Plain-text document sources
--*--
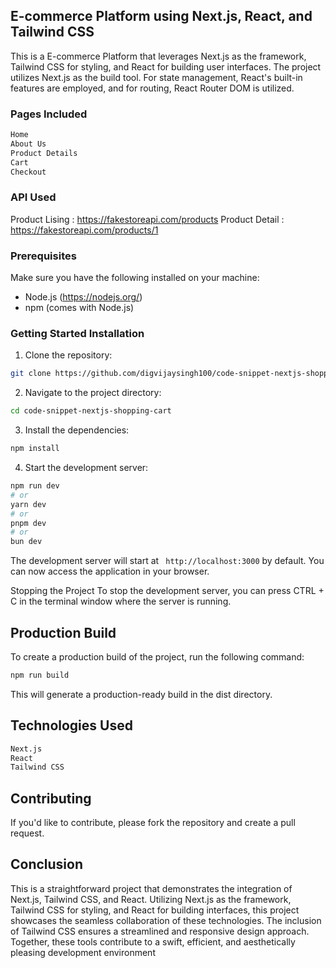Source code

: ## E-commerce Platform using Next.js, React, and Tailwind CSS

This is a E-commerce Platform that leverages Next.js as the framework, Tailwind CSS for styling, and React for building user interfaces. The project utilizes Next.js as the build tool. For state management, React's built-in features are employed, and for routing, React Router DOM is utilized.

### Pages Included

```bash
Home
About Us
Product Details
Cart
Checkout
```

### API Used

Product Lising : https://fakestoreapi.com/products
Product Detail : https://fakestoreapi.com/products/1

### Prerequisites

Make sure you have the following installed on your machine:

- Node.js (https://nodejs.org/)
- npm (comes with Node.js)

### Getting Started Installation

1. Clone the repository:

```bash
git clone https://github.com/digvijaysingh100/code-snippet-nextjs-shopping-cart.git
```

2. Navigate to the project directory:

```bash
cd code-snippet-nextjs-shopping-cart
```

3. Install the dependencies:

```bash
npm install
```

4. Start the development server:

```bash
npm run dev
# or
yarn dev
# or
pnpm dev
# or
bun dev
```

The development server will start at ` http://localhost:3000` by default. You can now access the application in your browser.

Stopping the Project
To stop the development server, you can press CTRL + C in the terminal window where the server is running.

## Production Build

To create a production build of the project, run the following command:

```bash
npm run build
```

This will generate a production-ready build in the dist directory.

## Technologies Used

```bash
Next.js
React
Tailwind CSS
```

## Contributing

If you'd like to contribute, please fork the repository and create a pull request.

## Conclusion

This is a straightforward project that demonstrates the integration of Next.js, Tailwind CSS, and React. Utilizing Next.js as the framework, Tailwind CSS for styling, and React for building interfaces, this project showcases the seamless collaboration of these technologies. The inclusion of Tailwind CSS ensures a streamlined and responsive design approach. Together, these tools contribute to a swift, efficient, and aesthetically pleasing development environment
--*--
— EXERCISE PROMPT —
From the records above, work out how many lines contain the string "React". Give only the number.

— SOLUTION —
4